I’m thinking about it this week for two reasons: one, I just started a new project, and two, I’m doing a read-through of a friend’s manuscript. Both have me thinking about genre expectations when it comes to POV. I started writing my story in first-person, present tense, rarely used in romance, and while I love writing in that POV and tense (I love the immediacy of it), I also realized when I added in the hero’s perspective that it got a little confusing. I might write the first chapter in both third and first and then seek out an opinion on which one works better. Ultimately, it’s about making sure readers don’t feel confused or jarred by point of view shifts, and jumping from POV to POV in a first-person story can be difficult.

We shall see what happens. Have you ever faced this dilemma? How did you decide?

A brief check-in:

This week I wrote 3,356 words in a new story (title pending). It’s paranormal romance—and there’s a dragon. Last week I finished the fifth draft of Spellfire’s Kiss and sent it off to beta readers, and I put the finishing touches on a short story and submitted it to a magazine. I’m also in the process of doing a read-through of a friend’s manuscript, so I’m trying to work my way through that story and give lots of feedback.
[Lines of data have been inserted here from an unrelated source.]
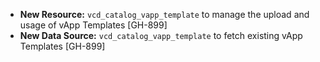 * **New Resource:** `vcd_catalog_vapp_template` to manage the upload and usage of vApp Templates [GH-899]
* **New Data Source:** `vcd_catalog_vapp_template` to fetch existing vApp Templates [GH-899]

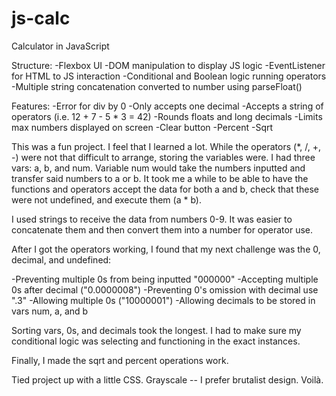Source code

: # js-calc
Calculator in JavaScript

Structure:
-Flexbox UI
-DOM manipulation to display JS logic
-EventListener for HTML to JS interaction
-Conditional and Boolean logic running operators
-Multiple string concatenation converted to number using parseFloat()

Features:
-Error for div by 0
-Only accepts one decimal
-Accepts a string of operators (i.e. 12 + 7 - 5 * 3 = 42)
-Rounds floats and long decimals
-Limits max numbers displayed on screen
-Clear button
-Percent
-Sqrt

This was a fun project. I feel that I learned a lot. While the operators (*, /, +, -) were not that difficult to arrange, storing the variables were. I had three vars: a, b, and num. Variable num would take the numbers inputted and transfer said numbers to a or b. It took me a while to be able to have the functions and operators accept the data for both a and b, check that these were not undefined, and execute them (a * b). 

I used strings to receive the data from numbers 0-9. It was easier to concatenate them and then convert them into a number for operator use. 

After I got the operators working, I found that my next challenge was the 0, decimal, and undefined:

-Preventing multiple 0s from being inputted "000000"
-Accepting multiple 0s after decimal ("0.0000008")
-Preventing 0's omission with decimal use ".3"
-Allowing multiple 0s ("10000001")
-Allowing decimals to be stored in vars num, a, and b

Sorting vars, 0s, and decimals took the longest. I had to make sure my conditional logic was selecting and functioning in the exact instances.

Finally, I made the sqrt and percent operations work. 

Tied project up with a little CSS. Grayscale -- I prefer brutalist design. Voilà.





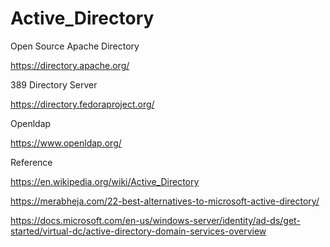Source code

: # Active_Directory


Open Source 
 Apache Directory
 
 https://directory.apache.org/

389 Directory Server

https://directory.fedoraproject.org/

Openldap

https://www.openldap.org/


Reference 

https://en.wikipedia.org/wiki/Active_Directory

https://merabheja.com/22-best-alternatives-to-microsoft-active-directory/

https://docs.microsoft.com/en-us/windows-server/identity/ad-ds/get-started/virtual-dc/active-directory-domain-services-overview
I’m currently reading Mugs and Monasteries by Cait O’Sullivan. It’s a short read, although a little confusing at times. I think it’s meant to be a little disorienting, but there were times where I felt like I’d missed something, only to realize that was just part of how the story was unfolding. Still, it’s a delightful journey into Ireland, and the characters drink lots of tea, so I can’t complain!

No major projects on the home front, just the usual tidying and baking and trying new recipes.

What have you been up to this week? I’d love to hear from you!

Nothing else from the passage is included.